━━━ Task data ━━━
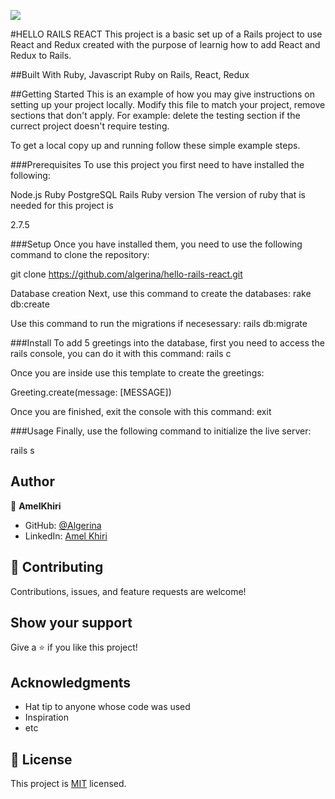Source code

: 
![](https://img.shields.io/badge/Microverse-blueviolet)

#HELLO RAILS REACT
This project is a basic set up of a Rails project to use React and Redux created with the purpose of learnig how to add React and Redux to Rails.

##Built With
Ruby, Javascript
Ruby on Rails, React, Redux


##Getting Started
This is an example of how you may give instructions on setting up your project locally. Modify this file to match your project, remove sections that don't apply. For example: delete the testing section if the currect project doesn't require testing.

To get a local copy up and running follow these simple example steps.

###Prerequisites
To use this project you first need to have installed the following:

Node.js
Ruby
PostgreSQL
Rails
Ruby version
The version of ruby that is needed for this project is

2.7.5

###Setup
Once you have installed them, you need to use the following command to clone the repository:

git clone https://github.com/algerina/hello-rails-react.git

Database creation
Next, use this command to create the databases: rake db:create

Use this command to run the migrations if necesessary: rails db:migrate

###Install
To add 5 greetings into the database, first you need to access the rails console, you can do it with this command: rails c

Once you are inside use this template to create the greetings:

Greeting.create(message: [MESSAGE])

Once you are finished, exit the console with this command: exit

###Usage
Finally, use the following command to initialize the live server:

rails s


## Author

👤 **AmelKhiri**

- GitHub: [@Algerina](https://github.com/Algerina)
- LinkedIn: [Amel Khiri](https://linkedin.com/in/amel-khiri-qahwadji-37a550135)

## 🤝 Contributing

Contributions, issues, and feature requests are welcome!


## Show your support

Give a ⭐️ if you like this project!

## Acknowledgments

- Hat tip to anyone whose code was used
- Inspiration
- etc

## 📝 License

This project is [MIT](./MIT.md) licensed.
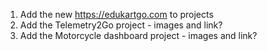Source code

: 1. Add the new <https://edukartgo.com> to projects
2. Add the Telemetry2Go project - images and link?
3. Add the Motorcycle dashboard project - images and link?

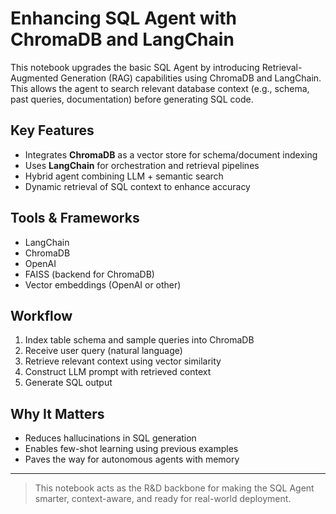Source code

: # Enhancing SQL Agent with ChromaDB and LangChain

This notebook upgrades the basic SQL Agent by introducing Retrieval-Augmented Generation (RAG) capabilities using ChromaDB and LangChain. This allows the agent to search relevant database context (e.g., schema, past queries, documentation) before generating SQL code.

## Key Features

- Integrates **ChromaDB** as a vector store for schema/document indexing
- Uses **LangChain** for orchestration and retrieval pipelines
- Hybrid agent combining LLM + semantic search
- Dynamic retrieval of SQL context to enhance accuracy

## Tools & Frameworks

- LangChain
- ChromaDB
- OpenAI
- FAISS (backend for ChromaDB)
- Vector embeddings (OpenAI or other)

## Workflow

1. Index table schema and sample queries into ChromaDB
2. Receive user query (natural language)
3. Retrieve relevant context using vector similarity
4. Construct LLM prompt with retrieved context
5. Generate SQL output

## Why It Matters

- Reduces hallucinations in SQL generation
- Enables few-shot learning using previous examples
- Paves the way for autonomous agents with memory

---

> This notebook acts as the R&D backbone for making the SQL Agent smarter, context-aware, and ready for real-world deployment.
━━━
━━━ Task data ━━━
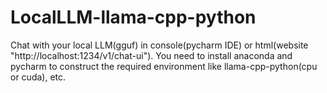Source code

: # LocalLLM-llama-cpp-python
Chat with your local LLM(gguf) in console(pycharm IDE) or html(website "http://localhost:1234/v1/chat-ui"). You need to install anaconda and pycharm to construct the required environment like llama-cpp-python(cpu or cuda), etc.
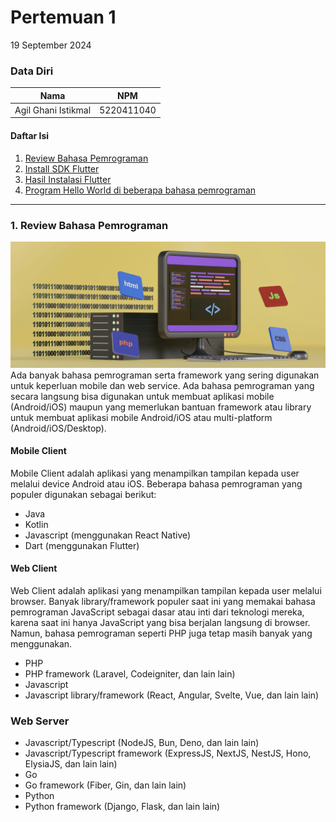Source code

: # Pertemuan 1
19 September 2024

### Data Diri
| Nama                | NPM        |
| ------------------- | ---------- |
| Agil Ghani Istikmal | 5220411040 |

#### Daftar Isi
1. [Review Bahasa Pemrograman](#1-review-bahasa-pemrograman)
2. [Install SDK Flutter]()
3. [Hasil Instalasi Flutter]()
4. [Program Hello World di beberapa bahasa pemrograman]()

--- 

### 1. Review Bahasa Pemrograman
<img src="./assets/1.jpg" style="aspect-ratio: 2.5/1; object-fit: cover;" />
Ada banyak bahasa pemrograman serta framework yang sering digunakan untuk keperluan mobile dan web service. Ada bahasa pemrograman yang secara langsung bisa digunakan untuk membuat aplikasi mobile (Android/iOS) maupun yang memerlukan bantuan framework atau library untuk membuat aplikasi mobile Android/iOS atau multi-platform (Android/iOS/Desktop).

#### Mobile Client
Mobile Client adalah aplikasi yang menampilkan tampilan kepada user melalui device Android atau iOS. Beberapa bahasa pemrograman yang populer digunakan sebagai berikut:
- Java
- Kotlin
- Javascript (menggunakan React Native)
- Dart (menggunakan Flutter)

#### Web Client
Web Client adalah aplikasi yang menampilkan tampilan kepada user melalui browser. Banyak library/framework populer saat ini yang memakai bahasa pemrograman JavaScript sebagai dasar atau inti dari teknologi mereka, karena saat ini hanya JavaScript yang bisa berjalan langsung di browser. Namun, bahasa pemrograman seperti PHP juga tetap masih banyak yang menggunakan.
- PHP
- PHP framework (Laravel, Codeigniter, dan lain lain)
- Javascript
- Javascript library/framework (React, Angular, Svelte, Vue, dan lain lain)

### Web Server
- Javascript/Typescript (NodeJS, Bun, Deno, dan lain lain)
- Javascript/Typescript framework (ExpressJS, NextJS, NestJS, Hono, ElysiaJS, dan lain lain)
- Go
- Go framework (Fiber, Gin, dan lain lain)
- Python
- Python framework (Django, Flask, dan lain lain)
━━━
Task requirements: What is the number of lines in the entries above that include the word "adalah"? Answer with that number alone.

Response to this exercise: 2